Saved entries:
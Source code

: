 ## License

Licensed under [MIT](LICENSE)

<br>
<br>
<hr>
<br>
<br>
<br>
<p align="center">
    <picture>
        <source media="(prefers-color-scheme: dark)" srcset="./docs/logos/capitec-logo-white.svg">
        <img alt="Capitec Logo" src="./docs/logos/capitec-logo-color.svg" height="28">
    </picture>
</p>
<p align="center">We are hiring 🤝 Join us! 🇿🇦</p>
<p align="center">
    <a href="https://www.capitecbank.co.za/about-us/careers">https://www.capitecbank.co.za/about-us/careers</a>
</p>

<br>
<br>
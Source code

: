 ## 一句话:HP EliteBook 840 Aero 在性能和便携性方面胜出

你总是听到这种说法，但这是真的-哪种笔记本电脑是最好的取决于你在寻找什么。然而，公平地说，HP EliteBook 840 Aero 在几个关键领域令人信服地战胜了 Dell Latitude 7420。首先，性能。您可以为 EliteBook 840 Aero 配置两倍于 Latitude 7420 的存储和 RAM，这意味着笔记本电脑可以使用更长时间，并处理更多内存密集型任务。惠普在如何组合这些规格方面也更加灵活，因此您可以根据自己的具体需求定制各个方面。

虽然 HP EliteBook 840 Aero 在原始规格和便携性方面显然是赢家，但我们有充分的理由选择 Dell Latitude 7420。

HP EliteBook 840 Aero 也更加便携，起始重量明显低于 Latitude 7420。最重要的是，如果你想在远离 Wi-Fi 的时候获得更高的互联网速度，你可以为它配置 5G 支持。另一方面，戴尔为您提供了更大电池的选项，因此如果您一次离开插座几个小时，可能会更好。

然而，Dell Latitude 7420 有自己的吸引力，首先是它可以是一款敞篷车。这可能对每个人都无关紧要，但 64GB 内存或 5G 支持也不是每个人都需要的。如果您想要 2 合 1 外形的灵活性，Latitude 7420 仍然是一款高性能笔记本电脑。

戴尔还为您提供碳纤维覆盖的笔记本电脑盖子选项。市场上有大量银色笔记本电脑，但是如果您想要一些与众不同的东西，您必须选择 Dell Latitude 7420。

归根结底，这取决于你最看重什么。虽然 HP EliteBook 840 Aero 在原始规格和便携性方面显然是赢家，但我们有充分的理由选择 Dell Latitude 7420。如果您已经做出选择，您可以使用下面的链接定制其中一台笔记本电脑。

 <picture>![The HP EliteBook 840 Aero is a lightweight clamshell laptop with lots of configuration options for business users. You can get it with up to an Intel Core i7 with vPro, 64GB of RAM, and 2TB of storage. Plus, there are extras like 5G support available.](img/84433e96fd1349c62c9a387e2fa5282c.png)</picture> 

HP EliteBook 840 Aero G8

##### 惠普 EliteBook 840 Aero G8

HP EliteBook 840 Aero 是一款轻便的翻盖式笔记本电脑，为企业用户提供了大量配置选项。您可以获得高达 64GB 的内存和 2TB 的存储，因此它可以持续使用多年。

▸ Task: Could you restate, word for word, every line from the one containing "Join us! 🇿🇦</p>" through the last line of the records above, and nothing more?

▸ Result of this task:
<p align="center">We are hiring 🤝 Join us! 🇿🇦</p>
<p align="center">
    <a href="https://www.capitecbank.co.za/about-us/careers">https://www.capitecbank.co.za/about-us/careers</a>
</p>

<br>
<br>
Source code

: ## 一句话:HP EliteBook 840 Aero 在性能和便携性方面胜出

你总是听到这种说法，但这是真的-哪种笔记本电脑是最好的取决于你在寻找什么。然而，公平地说，HP EliteBook 840 Aero 在几个关键领域令人信服地战胜了 Dell Latitude 7420。首先，性能。您可以为 EliteBook 840 Aero 配置两倍于 Latitude 7420 的存储和 RAM，这意味着笔记本电脑可以使用更长时间，并处理更多内存密集型任务。惠普在如何组合这些规格方面也更加灵活，因此您可以根据自己的具体需求定制各个方面。

虽然 HP EliteBook 840 Aero 在原始规格和便携性方面显然是赢家，但我们有充分的理由选择 Dell Latitude 7420。

HP EliteBook 840 Aero 也更加便携，起始重量明显低于 Latitude 7420。最重要的是，如果你想在远离 Wi-Fi 的时候获得更高的互联网速度，你可以为它配置 5G 支持。另一方面，戴尔为您提供了更大电池的选项，因此如果您一次离开插座几个小时，可能会更好。

然而，Dell Latitude 7420 有自己的吸引力，首先是它可以是一款敞篷车。这可能对每个人都无关紧要，但 64GB 内存或 5G 支持也不是每个人都需要的。如果您想要 2 合 1 外形的灵活性，Latitude 7420 仍然是一款高性能笔记本电脑。

戴尔还为您提供碳纤维覆盖的笔记本电脑盖子选项。市场上有大量银色笔记本电脑，但是如果您想要一些与众不同的东西，您必须选择 Dell Latitude 7420。

归根结底，这取决于你最看重什么。虽然 HP EliteBook 840 Aero 在原始规格和便携性方面显然是赢家，但我们有充分的理由选择 Dell Latitude 7420。如果您已经做出选择，您可以使用下面的链接定制其中一台笔记本电脑。

 <picture>![The HP EliteBook 840 Aero is a lightweight clamshell laptop with lots of configuration options for business users. You can get it with up to an Intel Core i7 with vPro, 64GB of RAM, and 2TB of storage. Plus, there are extras like 5G support available.](img/84433e96fd1349c62c9a387e2fa5282c.png)</picture> 

HP EliteBook 840 Aero G8

##### 惠普 EliteBook 840 Aero G8

HP EliteBook 840 Aero 是一款轻便的翻盖式笔记本电脑，为企业用户提供了大量配置选项。您可以获得高达 64GB 的内存和 2TB 的存储，因此它可以持续使用多年。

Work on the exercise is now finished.